What you have to do
Here the job is to retype the data word for word while leaving the pictures aside.

Supplied material
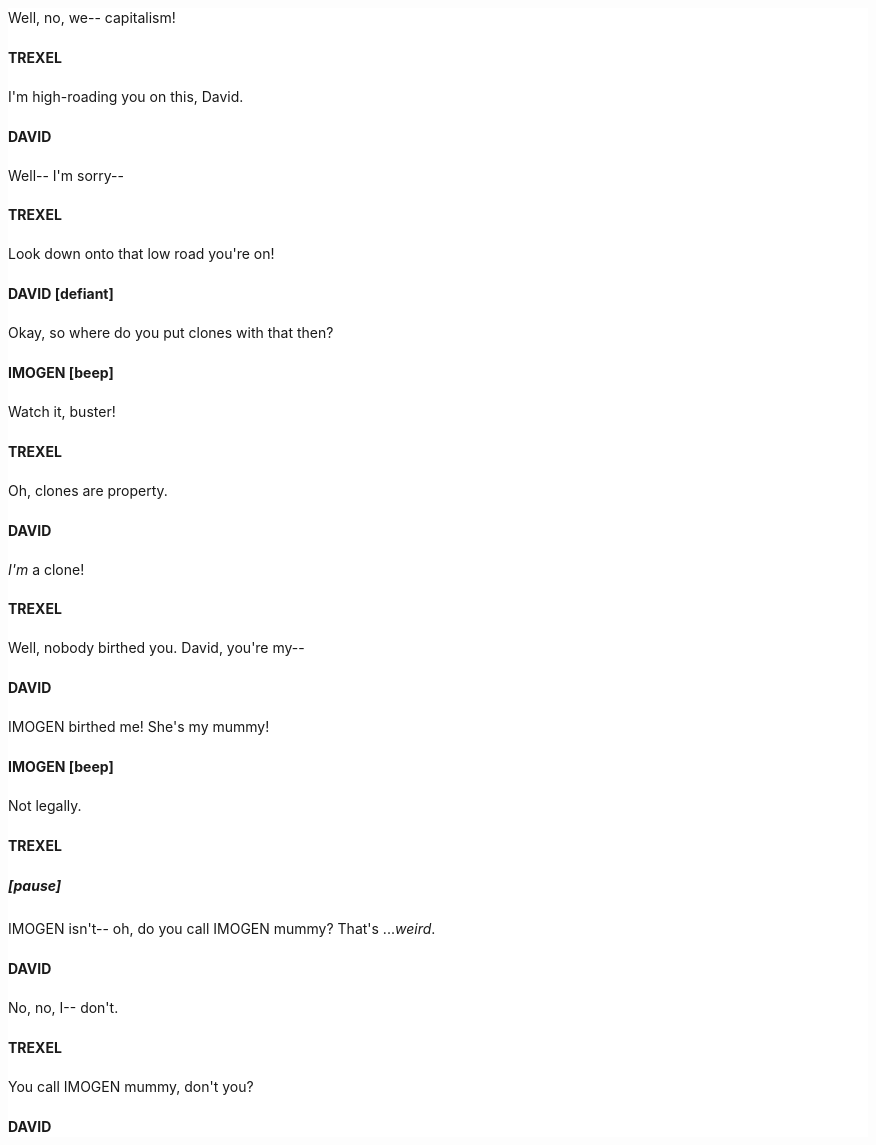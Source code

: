 Well, no, we-- capitalism!

#### TREXEL

I'm high-roading you on this, David.

#### DAVID

Well-- I'm sorry--

#### TREXEL

Look down onto that low road you're on!

#### DAVID [defiant]

Okay, so where do you put clones with that then?

#### IMOGEN [beep]

Watch it, buster!

#### TREXEL

Oh, clones are property.

#### DAVID

*I'm* a clone!

#### TREXEL

Well, nobody birthed you. David, you're my--

#### DAVID

IMOGEN birthed me! She's my mummy!

#### IMOGEN [beep]

Not legally.

#### TREXEL

##### [pause]

IMOGEN isn't-- oh, do you call IMOGEN mummy? That's ...*weird*.

#### DAVID

No, no, I-- don't.

#### TREXEL

You call IMOGEN mummy, don't you?

#### DAVID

Result of the task
Source code

: Well, no, we-- capitalism!

#### TREXEL

I'm high-roading you on this, David.

#### DAVID

Well-- I'm sorry--

#### TREXEL

Look down onto that low road you're on!

#### DAVID [defiant]

Okay, so where do you put clones with that then?

#### IMOGEN [beep]

Watch it, buster!

#### TREXEL

Oh, clones are property.

#### DAVID

*I'm* a clone!

#### TREXEL

Well, nobody birthed you. David, you're my--

#### DAVID

IMOGEN birthed me! She's my mummy!

#### IMOGEN [beep]

Not legally.

#### TREXEL

##### [pause]

IMOGEN isn't-- oh, do you call IMOGEN mummy? That's ...*weird*.

#### DAVID

No, no, I-- don't.

#### TREXEL

You call IMOGEN mummy, don't you?

#### DAVID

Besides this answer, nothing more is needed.